Sur les sentiers de la création se trouve un homme qui, perdu dans la lumière obscure de ses doutes, se cherche avec le regard meurtri de celui qui a toujours été incompris des autres, qui a toujours été un artiste marcheur, qui a toujours marqué son indécision aussi bien par l’étalement de la peinture sur sa toile que par les empreintes de ses pas qui se dessinent sur la terre rouge brûlante de la montagne Sainte-Victoire. Cet homme ne sait pas que ce doute va un jour se fossiliser comme les coquilles immobilisées dans les sédiments de sa montagne d’inspiration pour devenir, tardivement certes, un corps de cendre adulé, un corps de peinture respecté.
Pour lui, le dessin est un double dialogue, avec la nature bien sûr mais surtout avec lui-même ; d’ailleurs face à lui, ce pin d’Alep, ce n’est pas lui qui le regarde mais ce sont les centaines d’aiguilles souples disposées de part et d’autre de son tronc tortueux qui l’observent. Lui, l’artiste marcheur, obligé de se courber sous le poids de son chevalet pour grimper le long des chemins escarpés voit dans ce conifère comme un frère. Un frère bienveillant à la silhouette très souvent inclinée pour réussir à résister à la force du mistral. Ce mistral épuisant mais qui a l’avantage de vider son esprit de toutes les médisances qui l’encombrent quand il n’est plus au cœur de sa haute et monumentale pierre calcaire, totem de son chemin de pensée.
Il faut qu’il marche, il doit continuer à marcher et retarder au maximum son retour au Jas De Bouffant. Il doit se défaire de sa mauvaise humeur causée par les jugements que lui prêtent ses semblables.

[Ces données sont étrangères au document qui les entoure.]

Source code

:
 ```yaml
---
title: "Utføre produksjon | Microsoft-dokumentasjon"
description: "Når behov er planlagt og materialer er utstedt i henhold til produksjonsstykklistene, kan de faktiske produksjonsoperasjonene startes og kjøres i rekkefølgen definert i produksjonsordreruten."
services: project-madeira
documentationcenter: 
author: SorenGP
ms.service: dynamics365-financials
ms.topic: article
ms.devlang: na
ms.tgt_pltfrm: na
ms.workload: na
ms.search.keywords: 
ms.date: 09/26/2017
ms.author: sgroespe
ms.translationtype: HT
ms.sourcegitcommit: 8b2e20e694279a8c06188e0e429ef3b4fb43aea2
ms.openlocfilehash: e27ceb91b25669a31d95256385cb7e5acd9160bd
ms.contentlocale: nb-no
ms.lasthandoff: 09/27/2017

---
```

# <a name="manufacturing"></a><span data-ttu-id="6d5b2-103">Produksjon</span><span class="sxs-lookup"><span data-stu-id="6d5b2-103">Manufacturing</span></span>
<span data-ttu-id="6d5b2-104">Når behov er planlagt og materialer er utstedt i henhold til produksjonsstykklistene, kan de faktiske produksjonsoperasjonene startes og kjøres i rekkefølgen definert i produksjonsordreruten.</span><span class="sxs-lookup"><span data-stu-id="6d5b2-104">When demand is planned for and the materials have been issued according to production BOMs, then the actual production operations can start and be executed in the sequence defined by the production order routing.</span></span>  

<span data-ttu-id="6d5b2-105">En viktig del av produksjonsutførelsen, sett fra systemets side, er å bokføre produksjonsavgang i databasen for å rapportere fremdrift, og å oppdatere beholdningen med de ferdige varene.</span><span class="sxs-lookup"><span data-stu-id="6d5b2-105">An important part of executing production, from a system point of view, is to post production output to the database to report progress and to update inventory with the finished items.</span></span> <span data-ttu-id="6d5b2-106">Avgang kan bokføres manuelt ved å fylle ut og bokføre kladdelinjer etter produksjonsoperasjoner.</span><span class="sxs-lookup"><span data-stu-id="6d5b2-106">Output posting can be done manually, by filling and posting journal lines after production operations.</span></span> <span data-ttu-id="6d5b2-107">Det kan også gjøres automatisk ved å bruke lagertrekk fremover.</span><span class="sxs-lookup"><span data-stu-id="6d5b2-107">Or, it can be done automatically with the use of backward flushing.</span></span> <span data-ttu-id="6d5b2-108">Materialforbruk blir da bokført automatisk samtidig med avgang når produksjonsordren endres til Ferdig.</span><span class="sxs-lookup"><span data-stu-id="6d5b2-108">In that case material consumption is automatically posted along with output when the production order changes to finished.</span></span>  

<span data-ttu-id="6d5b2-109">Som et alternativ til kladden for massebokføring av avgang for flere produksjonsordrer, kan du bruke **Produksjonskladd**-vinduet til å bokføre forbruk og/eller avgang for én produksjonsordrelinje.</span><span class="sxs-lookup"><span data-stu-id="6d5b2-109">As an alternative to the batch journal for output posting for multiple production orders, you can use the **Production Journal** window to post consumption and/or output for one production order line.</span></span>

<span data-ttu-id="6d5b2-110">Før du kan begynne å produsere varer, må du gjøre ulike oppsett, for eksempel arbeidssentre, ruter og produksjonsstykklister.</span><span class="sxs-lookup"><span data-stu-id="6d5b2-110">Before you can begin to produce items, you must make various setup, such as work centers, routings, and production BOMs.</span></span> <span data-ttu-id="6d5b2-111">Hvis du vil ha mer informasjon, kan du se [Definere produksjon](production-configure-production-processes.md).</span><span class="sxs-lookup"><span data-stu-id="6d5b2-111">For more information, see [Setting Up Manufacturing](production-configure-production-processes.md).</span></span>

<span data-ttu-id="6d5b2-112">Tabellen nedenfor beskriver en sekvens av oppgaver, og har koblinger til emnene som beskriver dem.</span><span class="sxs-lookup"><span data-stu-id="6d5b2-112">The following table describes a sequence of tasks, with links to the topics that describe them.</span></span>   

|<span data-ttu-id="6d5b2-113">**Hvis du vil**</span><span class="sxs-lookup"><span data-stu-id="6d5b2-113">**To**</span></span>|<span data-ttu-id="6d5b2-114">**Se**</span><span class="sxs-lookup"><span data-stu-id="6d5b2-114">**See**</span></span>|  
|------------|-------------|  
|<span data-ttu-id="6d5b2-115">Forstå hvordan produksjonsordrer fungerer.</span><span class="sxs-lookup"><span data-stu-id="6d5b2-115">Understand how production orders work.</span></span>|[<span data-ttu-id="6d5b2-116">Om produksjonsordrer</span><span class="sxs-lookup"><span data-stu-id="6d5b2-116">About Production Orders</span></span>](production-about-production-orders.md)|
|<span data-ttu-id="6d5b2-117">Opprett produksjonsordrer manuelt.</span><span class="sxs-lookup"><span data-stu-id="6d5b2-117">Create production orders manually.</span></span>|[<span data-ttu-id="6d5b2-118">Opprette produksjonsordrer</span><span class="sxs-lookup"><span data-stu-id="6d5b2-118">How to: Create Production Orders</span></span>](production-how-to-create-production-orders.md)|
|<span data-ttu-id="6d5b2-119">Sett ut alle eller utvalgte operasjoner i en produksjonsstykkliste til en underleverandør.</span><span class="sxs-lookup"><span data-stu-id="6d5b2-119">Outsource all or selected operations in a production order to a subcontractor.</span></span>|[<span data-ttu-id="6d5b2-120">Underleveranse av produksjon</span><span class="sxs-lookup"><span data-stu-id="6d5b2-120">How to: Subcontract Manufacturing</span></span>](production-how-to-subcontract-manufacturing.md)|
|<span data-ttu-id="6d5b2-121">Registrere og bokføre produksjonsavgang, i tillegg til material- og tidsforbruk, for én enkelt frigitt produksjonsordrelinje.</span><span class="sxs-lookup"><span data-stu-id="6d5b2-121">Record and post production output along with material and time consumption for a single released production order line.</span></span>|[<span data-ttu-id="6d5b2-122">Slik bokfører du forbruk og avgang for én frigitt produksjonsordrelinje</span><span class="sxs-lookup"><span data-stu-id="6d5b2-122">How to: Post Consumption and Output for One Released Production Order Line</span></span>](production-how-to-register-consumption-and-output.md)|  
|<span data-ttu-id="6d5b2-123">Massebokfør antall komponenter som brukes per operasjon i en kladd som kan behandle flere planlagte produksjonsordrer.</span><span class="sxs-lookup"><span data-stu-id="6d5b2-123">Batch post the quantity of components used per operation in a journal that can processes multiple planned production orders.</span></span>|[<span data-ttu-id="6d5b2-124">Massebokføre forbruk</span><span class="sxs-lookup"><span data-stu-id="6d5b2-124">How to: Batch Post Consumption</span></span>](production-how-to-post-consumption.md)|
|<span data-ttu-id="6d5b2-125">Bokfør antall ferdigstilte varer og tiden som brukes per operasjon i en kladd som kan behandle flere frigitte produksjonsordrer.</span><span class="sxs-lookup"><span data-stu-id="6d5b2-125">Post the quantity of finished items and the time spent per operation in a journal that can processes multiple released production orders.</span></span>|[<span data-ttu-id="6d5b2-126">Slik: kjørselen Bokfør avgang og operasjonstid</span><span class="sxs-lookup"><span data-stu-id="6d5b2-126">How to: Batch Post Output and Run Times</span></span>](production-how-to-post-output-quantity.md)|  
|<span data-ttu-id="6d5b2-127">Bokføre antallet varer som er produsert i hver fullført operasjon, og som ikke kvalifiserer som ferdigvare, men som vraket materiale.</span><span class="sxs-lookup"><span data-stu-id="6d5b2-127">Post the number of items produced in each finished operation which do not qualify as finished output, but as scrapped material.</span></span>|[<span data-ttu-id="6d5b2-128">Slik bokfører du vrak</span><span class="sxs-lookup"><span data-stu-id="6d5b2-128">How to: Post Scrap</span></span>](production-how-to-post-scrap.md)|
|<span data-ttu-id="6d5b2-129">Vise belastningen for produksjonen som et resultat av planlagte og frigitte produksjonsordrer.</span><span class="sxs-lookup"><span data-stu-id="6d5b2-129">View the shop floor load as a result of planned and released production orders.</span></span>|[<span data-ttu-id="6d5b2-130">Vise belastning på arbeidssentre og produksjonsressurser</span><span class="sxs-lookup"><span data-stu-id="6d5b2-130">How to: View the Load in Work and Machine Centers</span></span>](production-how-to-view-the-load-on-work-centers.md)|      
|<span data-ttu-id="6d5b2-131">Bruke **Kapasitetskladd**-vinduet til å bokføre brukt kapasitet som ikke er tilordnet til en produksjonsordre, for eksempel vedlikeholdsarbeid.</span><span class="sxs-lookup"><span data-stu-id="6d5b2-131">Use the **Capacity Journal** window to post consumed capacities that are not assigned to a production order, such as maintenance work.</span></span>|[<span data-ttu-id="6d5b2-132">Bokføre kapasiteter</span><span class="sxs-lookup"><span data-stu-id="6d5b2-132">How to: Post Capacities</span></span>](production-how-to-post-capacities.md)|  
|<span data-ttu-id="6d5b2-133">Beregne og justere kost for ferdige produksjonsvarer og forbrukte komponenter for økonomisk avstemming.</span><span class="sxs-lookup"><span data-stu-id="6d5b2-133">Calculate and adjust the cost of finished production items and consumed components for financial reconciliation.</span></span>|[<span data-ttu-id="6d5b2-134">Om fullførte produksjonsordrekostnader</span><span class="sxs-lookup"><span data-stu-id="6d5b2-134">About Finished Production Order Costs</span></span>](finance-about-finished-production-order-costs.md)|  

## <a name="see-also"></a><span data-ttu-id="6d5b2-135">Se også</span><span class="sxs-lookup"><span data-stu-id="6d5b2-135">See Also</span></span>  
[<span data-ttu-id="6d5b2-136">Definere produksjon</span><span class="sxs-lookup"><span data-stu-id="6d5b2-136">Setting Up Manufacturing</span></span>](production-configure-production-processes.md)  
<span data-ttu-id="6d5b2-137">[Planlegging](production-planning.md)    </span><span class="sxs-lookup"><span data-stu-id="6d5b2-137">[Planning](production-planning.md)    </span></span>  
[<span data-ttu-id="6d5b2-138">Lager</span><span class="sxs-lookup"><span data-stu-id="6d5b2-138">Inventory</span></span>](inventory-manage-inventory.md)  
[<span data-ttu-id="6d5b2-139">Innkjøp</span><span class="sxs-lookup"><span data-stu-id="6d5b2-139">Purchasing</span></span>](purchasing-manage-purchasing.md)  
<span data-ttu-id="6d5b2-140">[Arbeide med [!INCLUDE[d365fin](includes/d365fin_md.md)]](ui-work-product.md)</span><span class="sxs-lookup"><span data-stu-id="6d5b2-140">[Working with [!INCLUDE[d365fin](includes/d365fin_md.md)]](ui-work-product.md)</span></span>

Enfin, ses semblables, façon de parler car il ne comprend pas ; lui, l’homme rongé par les doutes, voit les autres artistes exposer leurs œuvres avec des discours pleins de certitudes. Marcher est vital pour lui car chaque pas le conduit sur la route de sa pensée ; une pensée en chantier dont il se doit d’explorer les différentes membranes de son cerveau pour tenter de déchiffrer, tel un archéologue, les multiples images et mots gravés quelquefois dans des régions difficiles d’accès. Parfois, il a l’impression d’être Champollion cherchant à décoder la pierre de Rosette, mais chose étrange, cette pierre de Rosette, elle est dans son propre cerveau. Pourquoi, lui qui ne demande rien à personne, est-il souvent victime de la raillerie de ses pairs ? Ah, Zola ! Le soi-disant ami d’enfance et son portrait d’un artiste raté dans son ouvrage intitulé L’œuvre, c’était vraiment très délicat ! Enfin, pourquoi ne comprennent-ils pas que chaque personne est singulière, pourquoi tous ces artistes de salons veulent-ils servir l’esthétique dominante de la petite bourgeoisie locale ; ne se souviennent-ils pas des propos sur la peinture du moine Citrouille-Amère, Shitao : La vraie peinture ne relève pas de l’art, encore moins d’une quelconque esthétique ; elle est manière d’être.